Hold Fast: Acoustic Sessions Face To Face Fat Wreck 2018-07-26 |
18年に発表されたアコースティック・アルバム。過去の作品から10曲選び、シンプルなアコースティック・ギターのメロディーに、アレンジされた作品。大抵のバンドはエレキ・ギターの演奏部分をアコースティックギターに置き換え、語り引きをしているという内容が多い。だがこの作品では、どの曲も綿密なアレンジに徹底的にこだわっている。アイリッシュ・トラッドからフォーク民謡、小川のせせらぎのようなキラキラメロディーなど、伝統音楽のアレンジや美しいメロディーに変更し、原曲の熱意を失わず、やさしさと慈しみにあふれた作品に仕上がっている。原曲のエモーショナルな魅力をさらに引き出しているのだ。

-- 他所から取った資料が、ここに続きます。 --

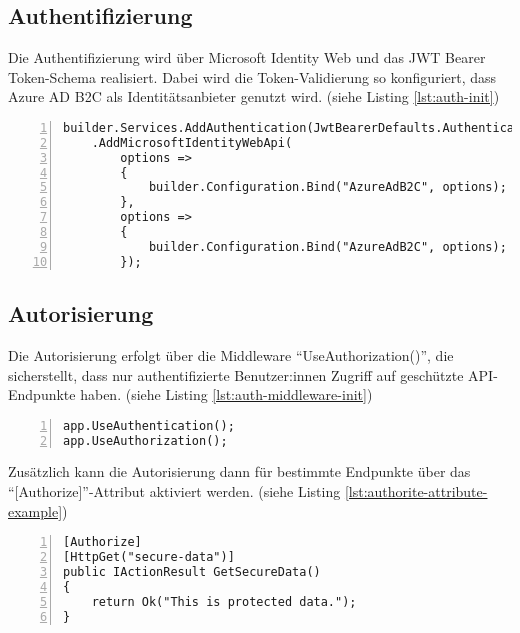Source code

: \subsection{Authentifizierung}

Die Authentifizierung wird über Microsoft Identity Web und das JWT Bearer Token-Schema realisiert. 
Dabei wird die Token-Validierung so konfiguriert, dass Azure AD B2C als Identitätsanbieter 
genutzt wird. (siehe Listing \ref{lst:auth-init})

\begin{lstlisting}[numbers=left,caption={Authentifizierung-Initialisierung},label={lst:auth-init}]
builder.Services.AddAuthentication(JwtBearerDefaults.AuthenticationScheme)
    .AddMicrosoftIdentityWebApi(
        options => 
        {
            builder.Configuration.Bind("AzureAdB2C", options);
        },
        options =>
        {
            builder.Configuration.Bind("AzureAdB2C", options);
        });

\end{lstlisting}

\subsection{Autorisierung}

Die Autorisierung erfolgt über die Middleware ``UseAuthorization()'', die sicherstellt, 
dass nur authentifizierte Benutzer:innen Zugriff auf geschützte API-Endpunkte haben. 
(siehe Listing \ref{lst:auth-middleware-init})

\begin{lstlisting}[numbers=left,caption={Autorisierungs Middleware Initialisierung},label={lst:auth-middleware-init}]
app.UseAuthentication();
app.UseAuthorization();    
\end{lstlisting}

Zusätzlich kann die Autorisierung dann für bestimmte Endpunkte über 
das ``[Authorize]''-Attribut aktiviert werden. 
(siehe Listing \ref{lst:authorite-attribute-example})

\begin{lstlisting}[numbers=left,caption={Authorize-Attribut Beispiel},label={lst:authorite-attribute-example}]
[Authorize]
[HttpGet("secure-data")]
public IActionResult GetSecureData()
{
    return Ok("This is protected data.");
}    
\end{lstlisting}


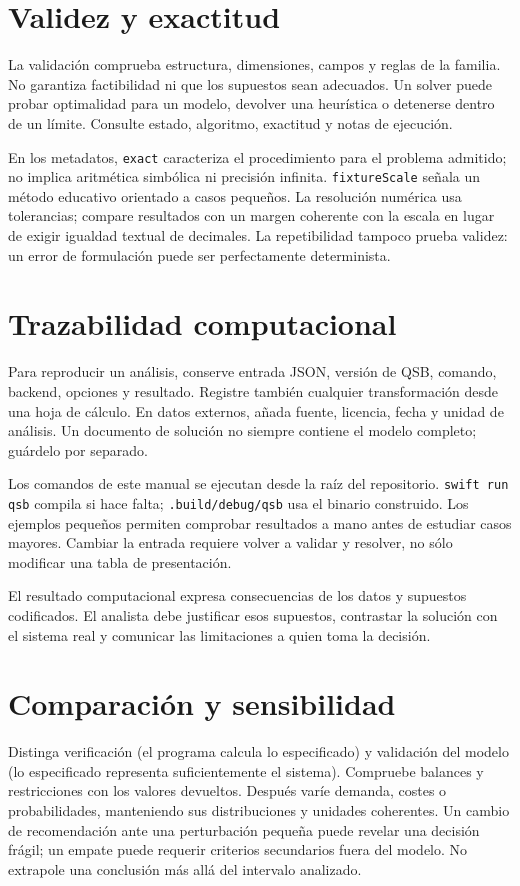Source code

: \section{Validez y exactitud}
La validación comprueba estructura, dimensiones, campos y reglas de la familia.
No garantiza factibilidad ni que los supuestos sean adecuados. Un solver puede
probar optimalidad para un modelo, devolver una heurística o detenerse dentro de
un límite. Consulte estado, algoritmo, exactitud y notas de ejecución.

En los metadatos, \texttt{exact} caracteriza el procedimiento para el problema
admitido; no implica aritmética simbólica ni precisión infinita.
\texttt{fixtureScale} señala un método educativo orientado a casos pequeños.
La resolución numérica usa tolerancias; compare resultados con un margen
coherente con la escala en lugar de exigir igualdad textual de decimales.
La repetibilidad tampoco prueba validez: un error de formulación puede ser
perfectamente determinista.

\section{Trazabilidad computacional}
Para reproducir un análisis, conserve entrada JSON, versión de QSB, comando,
backend, opciones y resultado. Registre también cualquier transformación desde
una hoja de cálculo. En datos externos, añada fuente, licencia, fecha y unidad
de análisis. Un documento de solución no siempre contiene el modelo completo;
guárdelo por separado.

Los comandos de este manual se ejecutan desde la raíz del repositorio.
\texttt{swift run qsb} compila si hace falta; \texttt{.build/debug/qsb} usa el
binario construido. Los ejemplos pequeños permiten comprobar resultados a mano
antes de estudiar casos mayores. Cambiar la entrada requiere volver a validar
y resolver, no sólo modificar una tabla de presentación.

\begin{observacion}
El resultado computacional expresa consecuencias de los datos y supuestos
codificados. El analista debe justificar esos supuestos, contrastar la solución
con el sistema real y comunicar las limitaciones a quien toma la decisión.
\end{observacion}

\section{Comparación y sensibilidad}
Distinga verificación (el programa calcula lo especificado) y validación del
modelo (lo especificado representa suficientemente el sistema). Compruebe
balances y restricciones con los valores devueltos. Después varíe demanda,
costes o probabilidades, manteniendo sus distribuciones y unidades coherentes.
Un cambio de recomendación ante una perturbación pequeña puede revelar una
decisión frágil; un empate puede requerir criterios secundarios fuera del modelo.
No extrapole una conclusión más allá del intervalo analizado.
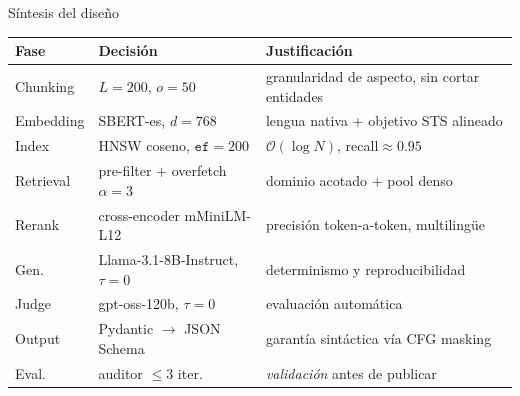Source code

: \documentclass[10pt,aspectratio=169]{beamer}
\begin{document}
\begin{frame}{Síntesis del diseño}
	\begin{table}[h]
		\centering
		\scriptsize
		\begin{tabular}{@{}lll@{}}
			\toprule
			\textbf{Fase} & \textbf{Decisión}                   & \textbf{Justificación}                        \\ \midrule
			Chunking      & $L=200$, $o=50$                     & granularidad de aspecto, sin cortar entidades \\
			Embedding     & SBERT-es, $d=768$                   & lengua nativa + objetivo STS alineado         \\
			Index         & HNSW coseno, $\texttt{ef}=200$      & $\mathcal{O}(\log N)$, recall$\approx 0.95$   \\
			Retrieval     & pre-filter $+$ overfetch $\alpha=3$ & dominio acotado $+$ pool denso                \\
			Rerank        & cross-encoder mMiniLM-L12           & precisión token-a-token, multilingüe          \\
			Gen.          & Llama-3.1-8B-Instruct, $\tau=0$     & determinismo y reproducibilidad               \\
			Judge         & gpt-oss-120b, $\tau=0$              & evaluación automática                         \\
			Output        & Pydantic $\to$ JSON Schema          & garantía sintáctica vía CFG masking           \\
			Eval.         & auditor $\le 3$ iter.               & \emph{validación} antes de publicar           \\
			\bottomrule
		\end{tabular}
	\end{table}
\end{frame}
\end{document}
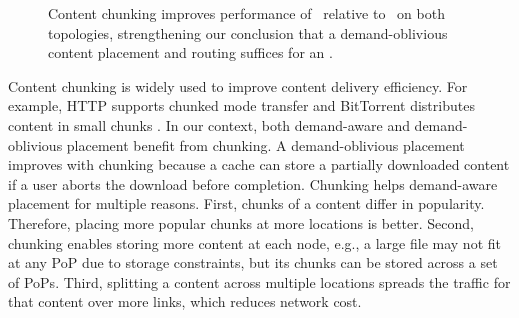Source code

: {\begin{figure}[t]
\begin{center}
\end{center}
\caption{Content chunking improves performance of \invlru\ relative to \optrpfuture\ on both topologies, strengthening our conclusion that a demand-oblivious content placement and routing suffices for an \ncp.}
\label{fig:chunking}
\end{figure}

}

Content chunking is widely used to improve content delivery efficiency. For example, HTTP supports chunked mode transfer \cite{rfc2616}  and BitTorrent distributes content in small chunks \cite{bittorrentprotocol}. In our context, both demand-aware and demand-oblivious placement benefit from chunking. A demand-oblivious placement improves with chunking because  a cache can store a partially downloaded content if a user aborts the download before completion. Chunking helps demand-aware placement for multiple reasons. First, chunks of a content differ in popularity. Therefore,  placing more popular chunks at more locations is better. Second, chunking enables storing more content at each node, e.g., a large file may not  fit at any PoP due to storage constraints,  but its chunks can be stored across a set of PoPs.  Third, splitting a content across multiple locations spreads the traffic for that content over more links, which reduces network cost. 

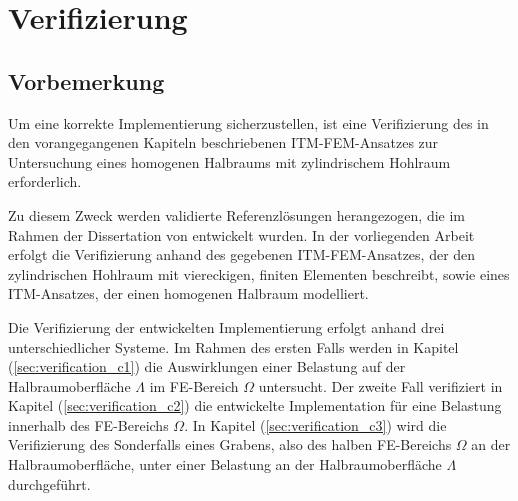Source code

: \chapter{Verifizierung}
\label{cha:Verifizierung}

\section{Vorbemerkung}
\label{sec:Vorbem_Verifizierung}
Um eine korrekte Implementierung sicherzustellen, ist eine Verifizierung des in den vorangegangenen Kapiteln beschriebenen ITM-FEM-Ansatzes zur Untersuchung eines homogenen Halbraums mit zylindrischem Hohlraum erforderlich.

Zu diesem Zweck werden validierte Referenzlösungen herangezogen, die im Rahmen der Dissertation von \cite{Freisinger2022} entwickelt wurden. In der vorliegenden Arbeit erfolgt die Verifizierung anhand des gegebenen ITM-FEM-Ansatzes, der den zylindrischen Hohlraum mit viereckigen, finiten Elementen beschreibt, sowie eines ITM-Ansatzes, der einen homogenen Halbraum modelliert.

Die Verifizierung der entwickelten Implementierung erfolgt anhand drei unterschiedlicher Systeme. %
Im Rahmen des ersten Falls werden in Kapitel (\ref{sec:verification_c1}) die Auswirklungen einer Belastung auf der Halbraumoberfläche $\Lambda$ im FE-Bereich $\Omega$ untersucht.
Der zweite Fall verifiziert in Kapitel (\ref{sec:verification_c2}) die entwickelte Implementation für eine Belastung innerhalb des FE-Bereichs $\Omega$.
In Kapitel (\ref{sec:verification_c3}) wird die Verifizierung des Sonderfalls eines Grabens, also des halben FE-Bereichs $\Omega$ an der Halbraumoberfläche, unter einer Belastung an der Halbraumoberfläche $\Lambda$ durchgeführt.


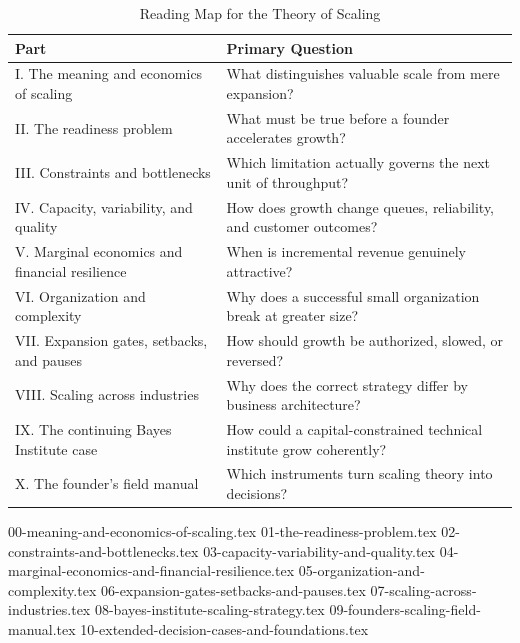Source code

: \begin{table}[t]
\centering
\small
\caption{Reading Map for the Theory of Scaling}
\label{tab:ch27_reading_map}
\begin{tabularx}{\textwidth}{p{4.6cm} X}
\toprule
\textbf{Part} & \textbf{Primary Question} \\
\midrule
I. The meaning and economics of scaling & What distinguishes valuable scale from mere expansion? \\
II. The readiness problem & What must be true before a founder accelerates growth? \\
III. Constraints and bottlenecks & Which limitation actually governs the next unit of throughput? \\
IV. Capacity, variability, and quality & How does growth change queues, reliability, and customer outcomes? \\
V. Marginal economics and financial resilience & When is incremental revenue genuinely attractive? \\
VI. Organization and complexity & Why does a successful small organization break at greater size? \\
VII. Expansion gates, setbacks, and pauses & How should growth be authorized, slowed, or reversed? \\
VIII. Scaling across industries & Why does the correct strategy differ by business architecture? \\
IX. The continuing Bayes Institute case & How could a capital-constrained technical institute grow coherently? \\
X. The founder's field manual & Which instruments turn scaling theory into decisions? \\
\bottomrule
\end{tabularx}
\end{table}

{00-meaning-and-economics-of-scaling.tex}
{01-the-readiness-problem.tex}
{02-constraints-and-bottlenecks.tex}
{03-capacity-variability-and-quality.tex}
{04-marginal-economics-and-financial-resilience.tex}
{05-organization-and-complexity.tex}
{06-expansion-gates-setbacks-and-pauses.tex}
{07-scaling-across-industries.tex}
{08-bayes-institute-scaling-strategy.tex}
{09-founders-scaling-field-manual.tex}
{10-extended-decision-cases-and-foundations.tex}

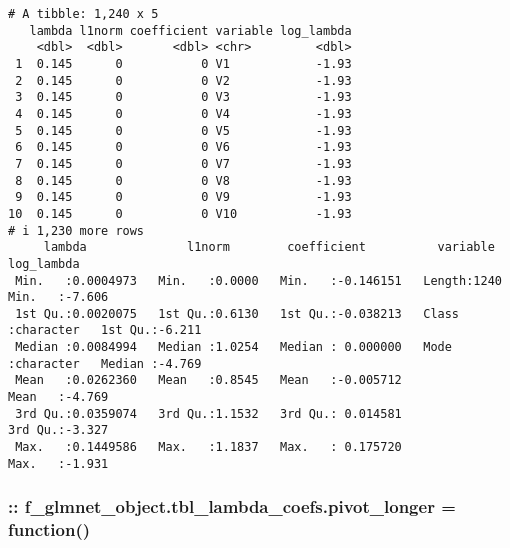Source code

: \documentclass[
]{article}
\begin{document}
\begin{verbatim}
# A tibble: 1,240 x 5
   lambda l1norm coefficient variable log_lambda
    <dbl>  <dbl>       <dbl> <chr>         <dbl>
 1  0.145      0           0 V1            -1.93
 2  0.145      0           0 V2            -1.93
 3  0.145      0           0 V3            -1.93
 4  0.145      0           0 V4            -1.93
 5  0.145      0           0 V5            -1.93
 6  0.145      0           0 V6            -1.93
 7  0.145      0           0 V7            -1.93
 8  0.145      0           0 V8            -1.93
 9  0.145      0           0 V9            -1.93
10  0.145      0           0 V10           -1.93
# i 1,230 more rows
     lambda              l1norm        coefficient          variable           log_lambda    
 Min.   :0.0004973   Min.   :0.0000   Min.   :-0.146151   Length:1240        Min.   :-7.606  
 1st Qu.:0.0020075   1st Qu.:0.6130   1st Qu.:-0.038213   Class :character   1st Qu.:-6.211  
 Median :0.0084994   Median :1.0254   Median : 0.000000   Mode  :character   Median :-4.769  
 Mean   :0.0262360   Mean   :0.8545   Mean   :-0.005712                      Mean   :-4.769  
 3rd Qu.:0.0359074   3rd Qu.:1.1532   3rd Qu.: 0.014581                      3rd Qu.:-3.327  
 Max.   :0.1449586   Max.   :1.1837   Max.   : 0.175720                      Max.   :-1.931  
\end{verbatim}

\hypertarget{f_glmnet_object.tbl_lambda_coefs.pivot_longer-function}{%
\subsubsection{:: f\_glmnet\_object.tbl\_lambda\_coefs.pivot\_longer =
function()}\label{f_glmnet_object.tbl_lambda_coefs.pivot_longer-function}}
\end{document}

ここに収録されている曲は、1作目の『DontTurnAway(ドント・ターン・アウェイ)』から2曲。2作目の『BigChoice(ビック・チョイス)』から2曲。3作目の『face to face(フェイス・トゥ・フェイス)』から2曲。5作目の『Reactionary(リアクショナリー)』から1曲。6作目の『How To Ruin Everything(ハウ・トゥ・ルーイン・エブリシング)』から1曲。7作目『Laugh Now, Laugh Late(ラフ・ナウ,ラフ・レイト)』から1曲。9作目『Protection(プロテクション)』から1曲。計10曲が収録されている。
おそらくこの選曲になった理由は、ファンが喜ぶ人気のある曲を選んだのだろう。むかしは自分たちが演りたい曲しか作らないイメージが強かったバンドだが、ファンの気持ちを考えるようになった。そういった意味ではずいぶん丸くなった。それにしても喜怒哀楽に富んだ内容に仕上がっている。流行に左右されず自分を貫く“All for Nothing(オール・フォー・ナッシング)”から、自分の過ちを認めた“Shame on Me(シェイム・オン・ミー)”、酷いときでも決して下を向かない“Velocity(ヴェロシティ)”、挫けそうな弱い自分をはげました“A-OK”⑥、など、多彩な感情が表現されている。
そこには何をやってもうまくいく絶頂期から、ファンの失意を買った迷走期、ファンの期待に応えようと心境が変わった円熟期と、フェイス・トゥ・フェイスの紆余曲折のあったバンドの歴史とその時に心境が、この作品一枚に凝縮されている。アコースティック・アルバムといっても、そこには想いが込められている熱さ伝わるいい作品だ。